The wreckage of the aircraft was oriented on a heading of 191 degrees magnetic, indicating that it had rotated through about 270 degrees during the descent. The aircraft impacted the ground wings level, with a nose-down angle of approximately 39 degrees, on a downward sloping hill of approximately the same angle. There were no indications that the aircraft was in a spin at the time of impact. The cabin roof had separated at the rear attachment and both wing struts had separated. The forward cabin area had collapsed, with the tail section and the tail cone buckled and bent partially forward. Wreckage evidence indicated a high rate of vertical deceleration, in excess of 24 g (acceleration due to earth gravity, international standard value being 9.80665 metres per second squared, assumed at standard sea level), with indications of little forward airspeed.
The propeller/crankshaft assembly had separated behind the radius of the crankshaft flange. The fracture surface displayed evidence of a unidirectional bending overload failure, indicating low engine RPM at the time of the fracture. Examination of the propeller spinner and propeller blades confirmed low engine RPM at impact. The carburettor heat lever at the air box on the engine was noted to be in the OFF position. The aircraft was fitted with an elevator trim that allowed the pilot to minimise load forces on the elevator, depending on the position of the centre of gravity (C of G), airspeed and power settings. The aircraft's elevator trim system was found in the slightly nose down from the TAKEOFF TRIM or neutral position. The seats and seat rails incurred substantial damage, but the pilot's seat end stop was still located intact on the seat rail. There were no indications of a bird strike on the aircraft.

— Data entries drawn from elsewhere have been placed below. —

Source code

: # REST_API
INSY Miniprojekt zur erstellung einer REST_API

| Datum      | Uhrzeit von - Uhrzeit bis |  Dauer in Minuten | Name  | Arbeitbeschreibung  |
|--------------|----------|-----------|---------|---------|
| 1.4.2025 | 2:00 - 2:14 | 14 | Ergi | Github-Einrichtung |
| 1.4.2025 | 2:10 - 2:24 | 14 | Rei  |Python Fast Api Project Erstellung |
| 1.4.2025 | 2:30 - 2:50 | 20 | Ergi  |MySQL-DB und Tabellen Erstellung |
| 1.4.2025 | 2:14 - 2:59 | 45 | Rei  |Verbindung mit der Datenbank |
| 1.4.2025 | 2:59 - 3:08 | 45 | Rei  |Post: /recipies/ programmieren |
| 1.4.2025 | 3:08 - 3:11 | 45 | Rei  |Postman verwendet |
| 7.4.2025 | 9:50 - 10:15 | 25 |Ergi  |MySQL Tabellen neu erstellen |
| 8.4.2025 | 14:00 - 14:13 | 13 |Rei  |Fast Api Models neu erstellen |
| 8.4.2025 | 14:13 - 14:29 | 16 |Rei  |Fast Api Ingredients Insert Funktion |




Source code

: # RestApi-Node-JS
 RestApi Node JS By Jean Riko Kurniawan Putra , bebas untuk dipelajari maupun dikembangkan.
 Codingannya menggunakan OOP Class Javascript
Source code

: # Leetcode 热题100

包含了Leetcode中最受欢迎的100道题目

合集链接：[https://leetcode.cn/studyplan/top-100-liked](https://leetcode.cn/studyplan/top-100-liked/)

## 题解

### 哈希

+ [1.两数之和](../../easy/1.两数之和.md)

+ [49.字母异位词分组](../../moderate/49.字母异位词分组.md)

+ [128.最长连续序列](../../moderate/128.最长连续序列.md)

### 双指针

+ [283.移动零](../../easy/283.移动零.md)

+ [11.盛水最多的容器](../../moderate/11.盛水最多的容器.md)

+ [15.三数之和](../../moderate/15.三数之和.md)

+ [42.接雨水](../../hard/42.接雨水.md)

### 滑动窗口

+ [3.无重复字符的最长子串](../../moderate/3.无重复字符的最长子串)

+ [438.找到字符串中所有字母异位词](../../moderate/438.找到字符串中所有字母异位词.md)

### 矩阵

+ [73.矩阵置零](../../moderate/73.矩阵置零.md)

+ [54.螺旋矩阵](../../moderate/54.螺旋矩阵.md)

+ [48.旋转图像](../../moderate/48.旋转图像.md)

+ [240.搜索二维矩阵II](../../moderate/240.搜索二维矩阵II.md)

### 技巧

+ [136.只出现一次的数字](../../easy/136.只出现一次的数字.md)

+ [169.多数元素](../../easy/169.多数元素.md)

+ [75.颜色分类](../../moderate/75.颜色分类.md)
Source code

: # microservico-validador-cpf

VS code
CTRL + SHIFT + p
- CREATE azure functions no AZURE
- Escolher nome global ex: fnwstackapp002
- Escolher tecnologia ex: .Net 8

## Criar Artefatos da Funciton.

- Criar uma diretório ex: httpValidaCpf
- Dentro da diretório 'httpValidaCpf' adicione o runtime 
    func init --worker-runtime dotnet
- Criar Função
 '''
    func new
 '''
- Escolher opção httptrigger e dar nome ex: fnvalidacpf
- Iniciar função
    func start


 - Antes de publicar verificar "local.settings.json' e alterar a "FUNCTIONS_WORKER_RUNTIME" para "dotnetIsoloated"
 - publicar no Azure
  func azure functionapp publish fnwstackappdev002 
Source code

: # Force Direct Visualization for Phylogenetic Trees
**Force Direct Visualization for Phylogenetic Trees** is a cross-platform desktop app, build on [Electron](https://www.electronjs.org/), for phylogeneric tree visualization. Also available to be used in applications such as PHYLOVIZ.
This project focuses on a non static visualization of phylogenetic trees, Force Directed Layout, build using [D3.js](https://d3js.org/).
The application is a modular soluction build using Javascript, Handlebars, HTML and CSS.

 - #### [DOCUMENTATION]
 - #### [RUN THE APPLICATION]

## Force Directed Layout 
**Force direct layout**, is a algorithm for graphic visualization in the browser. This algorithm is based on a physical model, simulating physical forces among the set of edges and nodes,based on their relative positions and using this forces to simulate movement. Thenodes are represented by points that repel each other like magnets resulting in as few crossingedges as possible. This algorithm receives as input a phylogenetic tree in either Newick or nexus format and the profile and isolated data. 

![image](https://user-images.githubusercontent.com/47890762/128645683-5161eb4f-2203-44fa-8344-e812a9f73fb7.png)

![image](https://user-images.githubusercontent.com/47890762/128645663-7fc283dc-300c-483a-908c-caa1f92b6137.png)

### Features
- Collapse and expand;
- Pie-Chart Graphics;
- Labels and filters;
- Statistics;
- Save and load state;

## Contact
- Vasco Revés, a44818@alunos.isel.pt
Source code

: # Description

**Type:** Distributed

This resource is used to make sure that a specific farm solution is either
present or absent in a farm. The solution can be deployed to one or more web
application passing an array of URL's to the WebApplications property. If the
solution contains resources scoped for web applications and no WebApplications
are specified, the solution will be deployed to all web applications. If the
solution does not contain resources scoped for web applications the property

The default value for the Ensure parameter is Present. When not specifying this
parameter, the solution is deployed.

A 100 hourly inspection was completed on 17 February 2003 at 9,663.6 hours total time airframe (TTAF) with no major anomalies noted. A 50 hourly engine inspection was completed on 12 March 2003 at 9,713.6 hours TTAF and 1,085.2 hours engine time since overhaul (TSO), with no anomalies noted. At the time of the accident, the aircraft had accumulated 9,718.4 hours TTAF. The maintenance release listed no outstanding discrepancies for the aircraft and was current and valid.
Nothing was found during the investigation to suggest a mechanical failure of any part of the aircraft that could have contributed to the accident.
Engine information and examination
Supplemental Type Certificate number SA807CE was incorporated in 1977 with the installation of a 180 horsepower Lycoming model O-360-A1A engine and a Hartzell constant speed propeller, replacing the 145 horsepower Continental model O-300C engine and fixed pitch propeller. At the time of the accident, the engine, serial number L21971-36A, had accumulated 1,090 hours TSO. A technical disassembly and inspection of the engine and carburettor was completed at an independent maintenance facility under Australian Transport Safety Bureau (ATSB) supervision. The disassembly and examination did not reveal any evidence of pre-impact internal component failure or anomaly.
The pilot held a valid commercial pilot (aeroplane) licence and Class 1 medical certificate at the time of the accident. The pilot's last flight review was completed on 6 January 2003. Post-mortem and toxicological examination did not identify any factor that may have impaired the pilot's ability to operate the aircraft safely.
Documents recovered at the accident site included an Airservices Australia on-line weather forecast briefing for the area and for King Island and the Smithton aerodrome. The forecast was dated 14 March 2003 and the time noted was 1046 hours. Wind listed on the briefing for the 2,000 ft level was forecast as variable at 15 kts. The forecast also noted a south-westerly stream with a slow moving trough with drizzle and locally broken low cloud. King Island was located 107 km to the north of Trefoil Island. The King Island meteorological report noted light drizzle, south-south-westerly wind at 15 knots and a temperature/dewpoint spread of 5 degrees C.
A series of wind generators was located on the Tasmanian mainland at Cape Grim, approximately 5 km to the southwest of Trefoil Island. This facility periodically monitored and logged weather conditions. Documented information obtained from that facility indicated that the weather conditions at 1700 hours were: air temperature 15.4 degrees C; dew point 11.4 degrees C; relative humidity 77 percent; and wind from the southwest at 27 kts with gusts to 30 kts. Information documented at 1800 hours recorded: the air temperature 15.1 degrees C; dew point 10.6 degrees C; relative humidity 74 percent; and wind from the southwest at 28 kts, gusting to 29 kts. Relative humidity recorded from 1500 hours to 1700 hours (the estimated time of the first two return flights) was recorded as 77-79 percent. The wind recorded at that time was from the southwest and varied from 29 to 30 kts with the temperature/dew point spread from 4.0 to 5.6 degrees C. Witnesses stated that the accident occurred at 1750 hours. Last light on the day was about 2011 hours.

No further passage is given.